POST /api/v1/tap-prompts
Content-Type: application/json
Create-or-update semantics — if a fragment with the same key already exists, it is overwritten. createdAt is preserved across updates; updatedAt is refreshed on every write. Writing through this endpoint invalidates the in-process fragment cache immediately, so the next tap generation / fix / optimize / brainstorm call sees the change without restart. Body:
{
  "key": "Polygon",
  "aliases": ["polygon.io"],
  "content": "Use the requests library with os.environ.get(\"POLYGON_API_KEY\") and pass auth via the Authorization: Bearer {key} header (query param ?apiKey= also works but prefer the header).",
  "enabled": true
}
FieldTypeRequiredDescription
keystringYesPrimary match keyword. Unique per tenant.
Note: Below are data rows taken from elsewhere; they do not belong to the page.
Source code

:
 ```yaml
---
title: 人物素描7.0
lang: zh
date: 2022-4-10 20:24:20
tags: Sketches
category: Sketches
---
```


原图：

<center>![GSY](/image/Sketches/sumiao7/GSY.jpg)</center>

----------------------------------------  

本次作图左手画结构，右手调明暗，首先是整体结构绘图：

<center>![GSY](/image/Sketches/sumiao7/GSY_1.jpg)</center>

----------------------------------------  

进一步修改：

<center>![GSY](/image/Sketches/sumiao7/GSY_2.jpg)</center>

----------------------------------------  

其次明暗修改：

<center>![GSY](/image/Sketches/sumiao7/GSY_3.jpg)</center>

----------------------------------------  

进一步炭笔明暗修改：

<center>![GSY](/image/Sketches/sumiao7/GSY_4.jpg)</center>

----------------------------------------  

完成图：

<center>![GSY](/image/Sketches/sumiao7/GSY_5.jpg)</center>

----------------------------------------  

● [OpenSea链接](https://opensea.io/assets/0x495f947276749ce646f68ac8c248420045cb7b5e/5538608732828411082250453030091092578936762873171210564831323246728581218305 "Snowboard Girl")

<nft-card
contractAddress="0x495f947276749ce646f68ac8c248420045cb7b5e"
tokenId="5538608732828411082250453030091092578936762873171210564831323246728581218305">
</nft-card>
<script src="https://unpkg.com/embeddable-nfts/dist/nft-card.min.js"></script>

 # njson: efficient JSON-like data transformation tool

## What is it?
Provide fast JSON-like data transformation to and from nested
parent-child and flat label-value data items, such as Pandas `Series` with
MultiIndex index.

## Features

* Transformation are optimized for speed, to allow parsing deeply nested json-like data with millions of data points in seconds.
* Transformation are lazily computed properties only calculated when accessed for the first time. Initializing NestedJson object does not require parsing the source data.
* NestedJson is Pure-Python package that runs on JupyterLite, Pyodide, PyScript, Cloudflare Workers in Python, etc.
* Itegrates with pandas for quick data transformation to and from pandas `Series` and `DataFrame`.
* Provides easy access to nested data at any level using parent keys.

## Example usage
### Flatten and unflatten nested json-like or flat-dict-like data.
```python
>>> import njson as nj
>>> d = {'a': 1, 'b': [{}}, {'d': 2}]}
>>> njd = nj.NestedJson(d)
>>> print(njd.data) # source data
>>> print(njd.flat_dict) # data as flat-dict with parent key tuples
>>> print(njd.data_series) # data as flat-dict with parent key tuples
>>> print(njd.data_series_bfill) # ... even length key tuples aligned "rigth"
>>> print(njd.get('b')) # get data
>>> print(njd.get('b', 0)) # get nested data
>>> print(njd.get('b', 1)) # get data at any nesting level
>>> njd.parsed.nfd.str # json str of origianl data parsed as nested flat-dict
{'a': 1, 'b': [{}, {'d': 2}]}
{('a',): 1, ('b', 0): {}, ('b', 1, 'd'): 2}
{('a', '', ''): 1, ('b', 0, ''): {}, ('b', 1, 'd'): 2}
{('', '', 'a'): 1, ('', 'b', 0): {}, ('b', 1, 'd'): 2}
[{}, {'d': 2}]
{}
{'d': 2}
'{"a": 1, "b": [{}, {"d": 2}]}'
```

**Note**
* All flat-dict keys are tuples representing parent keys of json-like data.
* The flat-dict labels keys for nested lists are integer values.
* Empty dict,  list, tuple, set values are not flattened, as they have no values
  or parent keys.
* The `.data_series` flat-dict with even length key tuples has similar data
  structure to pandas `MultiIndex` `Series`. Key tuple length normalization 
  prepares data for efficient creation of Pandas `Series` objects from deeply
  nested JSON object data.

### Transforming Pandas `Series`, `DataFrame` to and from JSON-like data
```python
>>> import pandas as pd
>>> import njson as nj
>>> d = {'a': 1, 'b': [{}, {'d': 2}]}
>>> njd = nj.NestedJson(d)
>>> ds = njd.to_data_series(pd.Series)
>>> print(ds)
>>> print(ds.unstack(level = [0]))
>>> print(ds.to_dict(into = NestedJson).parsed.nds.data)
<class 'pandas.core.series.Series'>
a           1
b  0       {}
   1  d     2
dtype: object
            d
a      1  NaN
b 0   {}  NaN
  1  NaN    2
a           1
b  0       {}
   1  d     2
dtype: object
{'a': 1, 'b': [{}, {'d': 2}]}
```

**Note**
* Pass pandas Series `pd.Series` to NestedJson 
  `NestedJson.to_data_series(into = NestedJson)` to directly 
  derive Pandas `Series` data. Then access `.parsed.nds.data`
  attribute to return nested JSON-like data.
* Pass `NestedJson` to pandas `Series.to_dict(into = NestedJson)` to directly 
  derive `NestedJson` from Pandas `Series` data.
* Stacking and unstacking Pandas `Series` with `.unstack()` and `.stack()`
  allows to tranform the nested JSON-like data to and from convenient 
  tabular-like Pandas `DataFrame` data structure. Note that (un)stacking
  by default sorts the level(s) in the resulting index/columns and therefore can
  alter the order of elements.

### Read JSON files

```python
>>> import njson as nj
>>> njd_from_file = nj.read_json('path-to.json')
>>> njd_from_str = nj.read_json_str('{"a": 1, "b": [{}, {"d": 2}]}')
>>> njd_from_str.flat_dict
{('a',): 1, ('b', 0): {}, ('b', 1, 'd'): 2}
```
Matched case-insensitively with \b word boundaries.
aliasesstring[]NoAdditional match keywords. Same matching rules as key.
contentstringYesSystem-prompt text appended under a ## User-provided context block when a match fires.
enabledbooleanNo (default true)When false, the fragment stays in storage but is excluded from matching.
Response: {"status": "ok"} on success.

Delete Fragment

DELETE /api/v1/tap-prompts/{key}
Deletes the fragment and invalidates the cache. URL-encode {key}. Returns {"status": "ok"}.

Suggest Fragment Content

POST /api/v1/tap-prompts/suggest
Content-Type: application/json
Asks the LLM to draft a content body from the fragment’s key and aliases. Useful as a starting point when creating a fragment — the UI exposes this via the Suggest button next to the Content field. If content is non-empty in the request, the LLM is instructed to refine/expand it rather than replace. Body:
{
  "key": "Stripe",
  "aliases": ["stripe.com"],
  "content": ""
}
Response:
{
  "content": "Use the stripe Python SDK (pip install stripe). Set stripe.api_key = os.environ.get(\"STRIPE_API_KEY\"). Use auto_paging_iter() for list endpoints to transparently handle pagination..."
}
The response is plain text — the UI drops it into the Content textarea for the user to review before saving.

Authentication

All endpoints require the x-api-key header if API key authentication is enabled.